She’s Dani (Natalia Reyes from Birds of Passage), a Mexico City factory worker being hunted by the latest and greatest Terminator, the Rev 9 (Gabriel Luna). But Dani has Grace (Tully‘s Mackenzie Davis, terrific), an “augmented” human from the year 2042 to protect her, plus a new friend with a long history of battling Terminators.
With the most badass entrance since Ripley wore the loader, Linda Hamilton is back as Sarah Connor, instantly giving Dark Fate enough juice to send all the sequels without her to a time of wind and ghosts.
But director Tim Miller is just getting started. The action-filled set pieces keep coming, each one surpassing the last and bursting with the stylized energy he brought to Deadpool.
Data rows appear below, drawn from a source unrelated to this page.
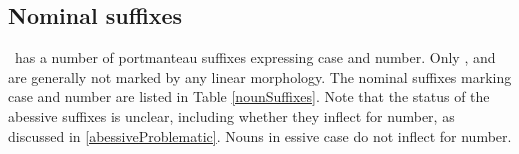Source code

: \subsection{Nominal suffixes}\label{nominalSuffixes}
\PS\ has a number of portmanteau suffixes expressing case and number. 
Only ,  and  are generally %
not marked by any linear morphology. %
The nominal suffixes marking case and number are listed in Table \vref{nounSuffixes}. Note that the status of the abessive suffixes is unclear, including whether they inflect for number, as discussed in \SEC\ref{abessiveProblematic}. Nouns in essive case do not inflect for number.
Need to catch your breath? Oh, look it’s Arnold.
We knew he’d be back, but we didn’t expect him as a T-800 model living a quiet family life as “Carl,” and selling high quality draperies at rock-bottom prices. He’s a stone-faced hoot, and when Carl and Sarah get back in their guns blazing, side by side saddles, just try to keep the nostalgic smile off your face.
But even with all this surface level fun, the film’s secret weapon is a script from David S. Goyer, Justin Rhodes and Billy Ray that’s heady enough to wonder if they got an early look at Rambo: Last Blood and thought a 2019 franchise revival that wasn’t offensively tone deaf might be nice. Each character has an arc to anchor it, and while the film is always mindful of how the future can be rewritten, the topical nods to border security and valuing women as more than birthing vessels are unmistakable.
OK, fine, there are a few clunky spots, some lower-grade CGI on the hyper-jumps and an (understandable) overconfidence in how much we want this to work.
But we do, and damn near all of it does, enough to make you hope they won’t be back.